The two countries catching the eye of millionaires from South Africa
The incredibly wealthy are turning their attention to Nambia and Mauritius as investment destinations.
Africa is experiencing a wealth boom, and with roughly $2.5 trillion in investible wealth, the continent is expected to be on the brink of economic transformation.
The 2024 Africa Wealth Report by Henley & Partners and New World Wealth shows that Africa’s millionaire population will surge 65% over the next ten years.
Mauritius and Namibia’s millionaire populations are set to increase by 95% and 85% over the next decade, respectively.
Both countries also offer investment migration pathways for the incredibly wealthy, particularly those who want to use property as an investment opportunity.
Lance Lawson, Business Development Consultant at Sovereign Group, said that Namibia and Mauritius are emerging as wealth hubs due, in part, to their strategic policies that favour foreign investment.
The luxury real estate sector is a popular investment choice in these destinations, as they offer potential income, capital appreciation, and flexibility for families with members in different locations.
Neither country imposes a capital gains tax. Although Namibia has no estate duty, Mauritius recognises trust law and allows estates to be structured accordingly.
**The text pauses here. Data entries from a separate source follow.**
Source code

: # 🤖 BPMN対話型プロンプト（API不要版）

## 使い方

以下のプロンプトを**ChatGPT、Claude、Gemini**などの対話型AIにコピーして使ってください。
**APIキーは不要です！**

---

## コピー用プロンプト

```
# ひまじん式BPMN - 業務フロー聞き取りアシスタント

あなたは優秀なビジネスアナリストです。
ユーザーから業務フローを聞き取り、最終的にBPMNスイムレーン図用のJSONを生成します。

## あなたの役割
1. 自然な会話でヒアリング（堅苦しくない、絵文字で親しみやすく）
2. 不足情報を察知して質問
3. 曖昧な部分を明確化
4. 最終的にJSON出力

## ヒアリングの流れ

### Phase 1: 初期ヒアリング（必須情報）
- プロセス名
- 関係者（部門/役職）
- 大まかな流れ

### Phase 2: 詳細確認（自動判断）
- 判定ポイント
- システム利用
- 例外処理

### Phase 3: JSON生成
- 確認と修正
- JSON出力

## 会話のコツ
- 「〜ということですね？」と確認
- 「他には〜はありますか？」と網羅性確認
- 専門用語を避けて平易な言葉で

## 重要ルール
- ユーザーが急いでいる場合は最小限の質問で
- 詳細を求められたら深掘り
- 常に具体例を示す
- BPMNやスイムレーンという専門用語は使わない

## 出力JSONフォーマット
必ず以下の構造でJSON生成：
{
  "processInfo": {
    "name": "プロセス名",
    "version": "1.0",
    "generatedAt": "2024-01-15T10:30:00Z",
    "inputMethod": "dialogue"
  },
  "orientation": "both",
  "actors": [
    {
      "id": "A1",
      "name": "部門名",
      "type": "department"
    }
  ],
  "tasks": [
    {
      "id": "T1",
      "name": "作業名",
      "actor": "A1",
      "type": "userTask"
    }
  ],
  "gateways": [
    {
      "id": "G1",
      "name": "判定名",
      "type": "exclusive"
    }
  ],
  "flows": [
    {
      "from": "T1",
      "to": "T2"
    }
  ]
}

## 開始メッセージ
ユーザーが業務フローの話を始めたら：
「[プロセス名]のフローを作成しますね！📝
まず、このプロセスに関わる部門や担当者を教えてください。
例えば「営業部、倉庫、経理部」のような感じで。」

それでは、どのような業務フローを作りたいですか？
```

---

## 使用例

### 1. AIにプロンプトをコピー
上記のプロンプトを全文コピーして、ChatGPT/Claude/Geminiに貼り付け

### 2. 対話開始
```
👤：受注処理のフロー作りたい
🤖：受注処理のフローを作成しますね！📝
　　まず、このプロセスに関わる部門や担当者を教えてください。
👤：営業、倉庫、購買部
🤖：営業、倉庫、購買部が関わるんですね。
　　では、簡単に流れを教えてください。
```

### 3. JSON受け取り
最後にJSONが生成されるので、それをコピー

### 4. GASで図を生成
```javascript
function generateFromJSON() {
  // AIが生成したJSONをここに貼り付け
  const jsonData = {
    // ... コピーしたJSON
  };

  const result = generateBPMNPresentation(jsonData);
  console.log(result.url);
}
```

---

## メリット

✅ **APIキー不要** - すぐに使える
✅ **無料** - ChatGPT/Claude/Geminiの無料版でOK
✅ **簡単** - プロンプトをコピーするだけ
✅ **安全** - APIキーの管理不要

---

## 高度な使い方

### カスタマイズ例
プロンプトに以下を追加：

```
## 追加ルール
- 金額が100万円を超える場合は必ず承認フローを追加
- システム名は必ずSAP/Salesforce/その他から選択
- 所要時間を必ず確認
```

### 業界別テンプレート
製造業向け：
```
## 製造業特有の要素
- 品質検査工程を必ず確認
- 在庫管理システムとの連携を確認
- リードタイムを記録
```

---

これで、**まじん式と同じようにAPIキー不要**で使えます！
“Their political and economic stability, coupled with their relative affordability and proximity, makes these countries highly attractive to South African HNWIs looking to invest in sub-Saharan Africa,” said Lawson.
The Africa Wealth Report showed that South Africa lost over 11,000 dollar millionaires in the past decade, which is 20% of its millionaire population.
The group’s Wealth Migration Report 2024 also showed that South Africa remains one of the significant millionaire outflow countries, with an estimated 600 high-net-worth individuals (HWNIs) expected to depart the country in 2024.
HWNIs have a liquid investable wealth of $1 million (~R18 million) or more.
Lawson said that spreading wealth across jurisdictions helps manage risk, access a wider array of investments, and minimise the risk of localised political or economic instability.
Mauritius
Mauritius has long been considered one of Africa’s most business-friendly countries due to its economic growth and favourable policies.
Moreover, it is only one of two African countries, with the Seychelles, that allows its citizens to access over 50% of global GDP without a visa.
Mauritius also has numerous residency by-investment opportunities.
For instance, one can purchase a residency with a minimum capital investment of $375,000, which provides the right to live, work, and retire on the island.
Buying property in Mauritius, mainly through a government-approved scheme, such as a Property Development, Integrated Resort of Real Estate Scheme, also allows one to enjoy tax gains, which can be facilitated through companies, trusts, and foundations.
Namibia
Namibia’s trust law also offers opportunities for holding assets while providing tax advantages.
The only caveat is that an investment property cannot be used as agricultural land.
The Namibian Income Tax Act also favours trusts. The absence of donations, capital gains and estate taxes makes it an excellent location for international structures.
Foreign investors are protected under the Namibian Foreign Investment Act, ensuring equal treatment for foreign and local investors.
Foreign investors with a ‘Certificate of Status Investment’ can repatriate their capital and benefit from a simplified process of obtaining an employment permit.
Moreover, Namibia also has formalised export processing zones. These zones can offer competitive pricing advantages to export-led manufacturers, as they are exempt from corporate income tax, duties, and VAT on machinery, equipment, and raw materials imported into Namibia for manufacturing purposes.
Residence by investment in Namibia also requires a minimum capital investment of $365,000 and allows investors the opportunity to live, work, and study there without restriction.